A numerical vector of assigned ages in the catch curve or a formula of the form catch~age when used in catchCurve. An object saved from catchCurve (i.e., of class catchCurve) when used in the methods.

...

Additional arguments for methods.

catch

A numerical vector of catches or CPUEs for the ages in the catch curve. Not used if x is a formula.

ages2use

A numerical vector of ages that define the descending limb of the catch curve.

weighted

A logical that indicates whether a weighted regression should be used. See details.

negWeightReplace

A single non-negative numeric that will replace negative weights (defaults to 0). Only used when weighted=TRUE. See details.

data

A data.frame from which the variables in the x formula can be found. Not used if x is not a formula.

object

An object saved from the catchCurve call (i.e., of class catchCurve).

parm

A numeric or string (of parameter names) vector that specifies which parameters are to be given confidence intervals. If parm="lm" then confidence intervals for the underlying linear model are returned.

as.df

A logical that indicates whether the results of coef, confint, or summary should be returned as a data.frame. Ignored in summary if parm="lm".

level

Same as conf.level. Used for compatibility with the generic confint function.

conf.level

A number representing the level of confidence to use for constructing confidence intervals.

incl.est

A logical that indicated whether the parameter point estimate should be included in the results from confint. Defaults to FALSE.

digits

The number of digits to round the rSquared result to.

percent

A logical that indicates if the rSquared result should be returned as a percentage (=TRUE) or as a proportion (=FALSE; default).

pos.est

A string to identify where to place the estimated mortality rates on the plot. Can be set to one of "bottomright", "bottom", "bottomleft", "left", "topleft", "top", "topright", "right" or "center" for positioning the estimated mortality rates on the plot. Typically "bottomleft" (DEFAULT) and "topright" will be “out-of-the-way” placements. Set pos.est to NULL to remove the estimated mortality rates from the plot.

cex.est

A single numeric character expansion value for the estimated mortality rates on the plot.

round.est

A numeric that indicates the number of decimal place to which Z (first value) and A (second value) should be rounded. If only one value then it will be used for both Z and A.

ylab

A label for the y-axis ("log(Catch)" is the default).

xlab

A label for the x-axis ("Age" is the default).

ylim

A numeric for the limits of the y-axis. If NULL then will default to a minimum of 0 or the lowest negative log catch and a maximum of the maximum log catch. If a single value then it will be the maximum of the y-axis. If two values then these will the minimum and maximum values of the y-axis.

col.pt

A string that indicates the color of the plotted points.

col.mdl

A string that indicates the color of the fitted line.

lwd

A numeric that indicates the line width of the fitted line.

lty

A numeric that indicates the type of line used for the fitted line.

Value

A list that contains the following items:

• age The original vector of assigned ages.

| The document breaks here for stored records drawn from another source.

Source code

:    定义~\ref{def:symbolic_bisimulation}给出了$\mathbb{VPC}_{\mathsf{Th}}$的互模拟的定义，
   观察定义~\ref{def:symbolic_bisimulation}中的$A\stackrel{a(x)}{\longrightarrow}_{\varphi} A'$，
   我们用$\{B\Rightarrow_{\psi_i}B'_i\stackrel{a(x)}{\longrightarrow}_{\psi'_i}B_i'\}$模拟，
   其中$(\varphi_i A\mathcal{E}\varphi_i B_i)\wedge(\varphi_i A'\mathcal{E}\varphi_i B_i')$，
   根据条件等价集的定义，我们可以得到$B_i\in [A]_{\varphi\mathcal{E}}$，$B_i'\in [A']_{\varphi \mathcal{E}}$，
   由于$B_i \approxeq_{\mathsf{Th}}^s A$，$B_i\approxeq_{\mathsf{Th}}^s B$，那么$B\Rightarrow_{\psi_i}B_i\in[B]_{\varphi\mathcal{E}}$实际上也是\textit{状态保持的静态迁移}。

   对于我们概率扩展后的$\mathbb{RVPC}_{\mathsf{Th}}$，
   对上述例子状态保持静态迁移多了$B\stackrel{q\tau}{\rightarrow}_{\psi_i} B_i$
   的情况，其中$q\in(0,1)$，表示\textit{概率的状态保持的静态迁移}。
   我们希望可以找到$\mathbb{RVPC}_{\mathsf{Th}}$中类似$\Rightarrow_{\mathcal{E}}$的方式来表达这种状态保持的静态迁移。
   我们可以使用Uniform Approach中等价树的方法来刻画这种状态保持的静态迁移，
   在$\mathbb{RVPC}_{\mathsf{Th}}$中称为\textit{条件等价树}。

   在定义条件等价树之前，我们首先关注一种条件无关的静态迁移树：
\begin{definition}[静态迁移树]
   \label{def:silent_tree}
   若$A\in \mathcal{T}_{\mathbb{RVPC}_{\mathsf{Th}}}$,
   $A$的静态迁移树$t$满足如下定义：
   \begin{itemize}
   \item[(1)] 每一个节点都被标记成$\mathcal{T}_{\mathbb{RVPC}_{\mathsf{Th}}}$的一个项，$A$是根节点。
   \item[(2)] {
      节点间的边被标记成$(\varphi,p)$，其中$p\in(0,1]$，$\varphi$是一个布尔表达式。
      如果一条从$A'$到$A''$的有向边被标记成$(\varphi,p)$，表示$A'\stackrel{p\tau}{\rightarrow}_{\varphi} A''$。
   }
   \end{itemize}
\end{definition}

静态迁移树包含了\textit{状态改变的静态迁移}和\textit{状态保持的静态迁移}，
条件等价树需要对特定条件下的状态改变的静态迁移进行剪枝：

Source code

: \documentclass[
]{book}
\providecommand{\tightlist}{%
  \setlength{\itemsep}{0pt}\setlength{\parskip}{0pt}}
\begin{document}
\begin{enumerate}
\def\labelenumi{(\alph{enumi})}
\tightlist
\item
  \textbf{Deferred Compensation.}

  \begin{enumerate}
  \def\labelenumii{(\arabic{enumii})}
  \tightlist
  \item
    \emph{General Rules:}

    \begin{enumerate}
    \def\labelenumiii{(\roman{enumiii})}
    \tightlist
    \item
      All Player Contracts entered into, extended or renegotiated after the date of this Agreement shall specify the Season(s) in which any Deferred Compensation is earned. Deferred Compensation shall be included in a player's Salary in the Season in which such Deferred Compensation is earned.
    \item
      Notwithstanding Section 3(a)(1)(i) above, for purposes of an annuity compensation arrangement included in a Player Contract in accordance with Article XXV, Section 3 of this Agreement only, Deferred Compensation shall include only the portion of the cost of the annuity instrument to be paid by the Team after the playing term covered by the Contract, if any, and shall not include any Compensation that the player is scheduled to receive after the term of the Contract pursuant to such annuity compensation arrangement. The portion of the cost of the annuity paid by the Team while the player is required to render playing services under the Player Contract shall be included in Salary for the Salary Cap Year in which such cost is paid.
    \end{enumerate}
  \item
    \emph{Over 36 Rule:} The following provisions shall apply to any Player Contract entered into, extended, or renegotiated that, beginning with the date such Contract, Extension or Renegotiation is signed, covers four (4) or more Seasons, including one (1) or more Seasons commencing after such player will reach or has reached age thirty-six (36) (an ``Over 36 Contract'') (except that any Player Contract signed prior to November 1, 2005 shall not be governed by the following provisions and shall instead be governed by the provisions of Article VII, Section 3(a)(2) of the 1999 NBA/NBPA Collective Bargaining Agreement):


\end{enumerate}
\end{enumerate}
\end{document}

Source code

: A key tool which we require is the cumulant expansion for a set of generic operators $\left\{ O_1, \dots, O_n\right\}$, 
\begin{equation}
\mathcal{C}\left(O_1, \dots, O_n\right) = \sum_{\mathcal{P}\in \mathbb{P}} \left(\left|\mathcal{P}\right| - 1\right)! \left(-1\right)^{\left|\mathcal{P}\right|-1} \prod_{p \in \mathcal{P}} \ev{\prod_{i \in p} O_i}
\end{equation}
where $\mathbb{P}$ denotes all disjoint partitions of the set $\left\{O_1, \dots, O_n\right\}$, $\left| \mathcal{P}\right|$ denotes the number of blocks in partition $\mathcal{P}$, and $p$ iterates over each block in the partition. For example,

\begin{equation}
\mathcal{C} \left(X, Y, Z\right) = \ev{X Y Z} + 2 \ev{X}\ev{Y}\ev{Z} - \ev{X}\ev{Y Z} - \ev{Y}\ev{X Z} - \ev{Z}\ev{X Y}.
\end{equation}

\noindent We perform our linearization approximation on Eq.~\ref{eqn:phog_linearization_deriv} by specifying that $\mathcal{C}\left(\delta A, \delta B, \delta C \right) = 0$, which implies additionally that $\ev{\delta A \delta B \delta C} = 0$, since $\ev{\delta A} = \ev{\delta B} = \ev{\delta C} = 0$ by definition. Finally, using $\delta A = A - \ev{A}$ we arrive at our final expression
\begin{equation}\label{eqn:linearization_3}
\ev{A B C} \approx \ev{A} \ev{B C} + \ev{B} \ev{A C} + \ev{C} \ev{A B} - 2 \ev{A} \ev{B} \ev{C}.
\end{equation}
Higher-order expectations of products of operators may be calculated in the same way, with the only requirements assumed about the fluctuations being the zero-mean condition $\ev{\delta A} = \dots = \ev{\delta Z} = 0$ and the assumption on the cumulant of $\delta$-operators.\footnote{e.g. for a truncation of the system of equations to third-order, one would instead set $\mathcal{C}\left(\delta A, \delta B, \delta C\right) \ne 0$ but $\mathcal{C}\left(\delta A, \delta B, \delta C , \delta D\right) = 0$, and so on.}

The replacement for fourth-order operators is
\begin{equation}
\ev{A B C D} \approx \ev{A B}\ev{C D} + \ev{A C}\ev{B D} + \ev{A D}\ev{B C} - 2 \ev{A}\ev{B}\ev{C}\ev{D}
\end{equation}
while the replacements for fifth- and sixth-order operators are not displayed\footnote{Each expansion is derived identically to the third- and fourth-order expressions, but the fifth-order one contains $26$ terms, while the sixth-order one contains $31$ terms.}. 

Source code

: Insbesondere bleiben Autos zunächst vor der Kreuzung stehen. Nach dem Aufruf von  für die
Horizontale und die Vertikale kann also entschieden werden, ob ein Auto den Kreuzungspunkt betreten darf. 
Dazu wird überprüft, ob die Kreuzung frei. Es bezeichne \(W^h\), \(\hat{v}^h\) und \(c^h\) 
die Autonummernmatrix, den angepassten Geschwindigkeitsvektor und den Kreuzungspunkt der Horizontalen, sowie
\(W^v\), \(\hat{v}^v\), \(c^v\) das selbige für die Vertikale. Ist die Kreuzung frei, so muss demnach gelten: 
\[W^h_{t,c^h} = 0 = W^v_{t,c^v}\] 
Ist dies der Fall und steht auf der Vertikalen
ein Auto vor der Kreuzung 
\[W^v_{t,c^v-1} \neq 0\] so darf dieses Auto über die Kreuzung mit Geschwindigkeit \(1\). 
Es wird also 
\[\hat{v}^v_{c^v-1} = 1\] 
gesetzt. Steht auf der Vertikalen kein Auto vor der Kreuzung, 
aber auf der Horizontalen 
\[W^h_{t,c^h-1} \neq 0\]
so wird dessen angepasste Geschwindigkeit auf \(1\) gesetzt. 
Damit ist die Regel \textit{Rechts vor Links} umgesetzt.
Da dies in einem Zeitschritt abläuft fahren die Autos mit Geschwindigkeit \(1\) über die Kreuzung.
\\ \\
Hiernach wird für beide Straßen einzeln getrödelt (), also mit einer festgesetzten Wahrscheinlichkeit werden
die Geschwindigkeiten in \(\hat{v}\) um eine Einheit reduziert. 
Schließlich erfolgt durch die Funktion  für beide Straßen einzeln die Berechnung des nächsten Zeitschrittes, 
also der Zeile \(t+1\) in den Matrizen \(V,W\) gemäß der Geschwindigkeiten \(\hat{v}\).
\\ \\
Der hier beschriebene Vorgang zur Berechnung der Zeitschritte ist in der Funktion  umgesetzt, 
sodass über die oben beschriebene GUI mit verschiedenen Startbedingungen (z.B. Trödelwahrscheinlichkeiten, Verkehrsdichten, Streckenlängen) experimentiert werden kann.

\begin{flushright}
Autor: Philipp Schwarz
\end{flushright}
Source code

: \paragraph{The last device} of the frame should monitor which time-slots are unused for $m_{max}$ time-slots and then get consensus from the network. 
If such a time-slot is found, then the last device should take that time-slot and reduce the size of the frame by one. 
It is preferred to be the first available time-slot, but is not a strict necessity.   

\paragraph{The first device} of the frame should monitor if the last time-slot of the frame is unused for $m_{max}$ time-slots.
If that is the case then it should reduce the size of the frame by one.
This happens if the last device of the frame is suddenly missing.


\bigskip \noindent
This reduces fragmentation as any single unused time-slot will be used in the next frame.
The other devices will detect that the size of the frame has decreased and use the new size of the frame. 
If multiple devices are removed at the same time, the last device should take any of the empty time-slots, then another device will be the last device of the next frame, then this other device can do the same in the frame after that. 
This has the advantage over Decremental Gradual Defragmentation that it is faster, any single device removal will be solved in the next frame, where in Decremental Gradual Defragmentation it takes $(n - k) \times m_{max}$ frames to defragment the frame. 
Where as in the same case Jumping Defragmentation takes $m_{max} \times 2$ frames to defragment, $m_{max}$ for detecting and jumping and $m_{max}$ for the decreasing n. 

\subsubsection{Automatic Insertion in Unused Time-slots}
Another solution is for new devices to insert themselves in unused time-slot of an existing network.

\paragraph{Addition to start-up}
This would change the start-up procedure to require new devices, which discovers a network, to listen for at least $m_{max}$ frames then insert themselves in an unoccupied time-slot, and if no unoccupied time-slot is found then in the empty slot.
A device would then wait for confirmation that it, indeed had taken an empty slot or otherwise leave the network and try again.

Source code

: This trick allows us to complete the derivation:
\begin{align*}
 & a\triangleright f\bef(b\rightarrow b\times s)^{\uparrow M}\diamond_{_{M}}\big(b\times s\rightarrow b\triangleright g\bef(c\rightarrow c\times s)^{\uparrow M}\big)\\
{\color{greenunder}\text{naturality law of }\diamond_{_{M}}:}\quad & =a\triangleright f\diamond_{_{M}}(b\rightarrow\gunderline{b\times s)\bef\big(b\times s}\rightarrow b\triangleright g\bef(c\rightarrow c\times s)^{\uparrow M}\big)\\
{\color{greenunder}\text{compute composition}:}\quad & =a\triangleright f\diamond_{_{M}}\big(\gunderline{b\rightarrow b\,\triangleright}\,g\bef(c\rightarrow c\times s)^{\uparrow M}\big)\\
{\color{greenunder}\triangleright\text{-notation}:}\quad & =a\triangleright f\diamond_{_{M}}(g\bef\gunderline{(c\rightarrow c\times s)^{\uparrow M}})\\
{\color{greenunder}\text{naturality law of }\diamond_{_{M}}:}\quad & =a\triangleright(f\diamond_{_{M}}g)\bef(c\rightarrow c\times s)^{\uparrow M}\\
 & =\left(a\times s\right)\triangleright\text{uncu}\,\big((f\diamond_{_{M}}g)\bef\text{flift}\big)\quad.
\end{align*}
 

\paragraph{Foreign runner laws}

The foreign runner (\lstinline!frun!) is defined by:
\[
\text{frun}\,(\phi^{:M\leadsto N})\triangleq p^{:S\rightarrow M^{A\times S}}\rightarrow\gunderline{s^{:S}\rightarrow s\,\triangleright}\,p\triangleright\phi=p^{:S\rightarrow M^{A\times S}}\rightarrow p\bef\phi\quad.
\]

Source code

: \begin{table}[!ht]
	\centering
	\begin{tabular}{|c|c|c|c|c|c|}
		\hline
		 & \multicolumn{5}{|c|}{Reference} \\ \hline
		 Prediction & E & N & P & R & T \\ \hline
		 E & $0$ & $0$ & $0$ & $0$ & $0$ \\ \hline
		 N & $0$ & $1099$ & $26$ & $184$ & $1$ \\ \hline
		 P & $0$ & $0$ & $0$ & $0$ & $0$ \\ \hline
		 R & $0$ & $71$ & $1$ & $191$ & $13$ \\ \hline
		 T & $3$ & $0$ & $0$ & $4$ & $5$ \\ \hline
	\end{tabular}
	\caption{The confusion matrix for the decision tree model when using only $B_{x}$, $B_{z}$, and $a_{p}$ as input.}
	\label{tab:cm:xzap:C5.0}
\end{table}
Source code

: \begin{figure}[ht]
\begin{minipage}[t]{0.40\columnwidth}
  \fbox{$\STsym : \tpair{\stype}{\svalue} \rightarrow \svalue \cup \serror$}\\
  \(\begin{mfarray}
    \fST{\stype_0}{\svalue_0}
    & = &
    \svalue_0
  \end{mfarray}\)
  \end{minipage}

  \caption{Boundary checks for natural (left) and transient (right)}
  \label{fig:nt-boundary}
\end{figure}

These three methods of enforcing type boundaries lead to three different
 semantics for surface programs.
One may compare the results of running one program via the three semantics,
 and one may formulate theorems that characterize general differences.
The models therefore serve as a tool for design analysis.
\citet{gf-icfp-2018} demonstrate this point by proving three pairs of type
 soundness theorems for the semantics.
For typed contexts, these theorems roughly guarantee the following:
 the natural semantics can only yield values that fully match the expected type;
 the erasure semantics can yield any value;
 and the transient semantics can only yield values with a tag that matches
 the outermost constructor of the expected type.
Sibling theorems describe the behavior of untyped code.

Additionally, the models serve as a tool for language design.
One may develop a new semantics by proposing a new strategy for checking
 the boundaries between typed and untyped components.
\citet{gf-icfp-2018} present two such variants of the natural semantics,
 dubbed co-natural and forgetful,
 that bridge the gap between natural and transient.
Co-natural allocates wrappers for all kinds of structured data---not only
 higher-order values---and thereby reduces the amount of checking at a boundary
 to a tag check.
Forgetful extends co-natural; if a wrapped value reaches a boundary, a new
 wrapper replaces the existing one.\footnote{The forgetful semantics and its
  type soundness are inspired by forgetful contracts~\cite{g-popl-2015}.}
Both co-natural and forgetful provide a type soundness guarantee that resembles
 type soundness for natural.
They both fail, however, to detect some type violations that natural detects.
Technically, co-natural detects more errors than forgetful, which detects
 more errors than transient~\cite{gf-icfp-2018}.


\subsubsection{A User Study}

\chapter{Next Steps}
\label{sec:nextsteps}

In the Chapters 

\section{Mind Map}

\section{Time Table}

• catch The original vector of observed catches or CPUEs.

• age.e A vector of assigned ages for which the catch curve was fit.

• log.catch.e A vector of log catches or CPUEs for which the catch curve was fit.

• W A vector of weights used in the catch curve fit. Will be NULL unless weighted=TRUE.

• lm An lm object from the fit to the ages and log catches or CPUEs on the descending limb (i.e., in age.e and log.catch.e).

Details

The default is to use all ages in the age vector. This is appropriate only when the age and catch vectors contain only the ages and catches on the descending limb of the catch curve. Use ages2use to isolate only the catch and ages on the descending limb.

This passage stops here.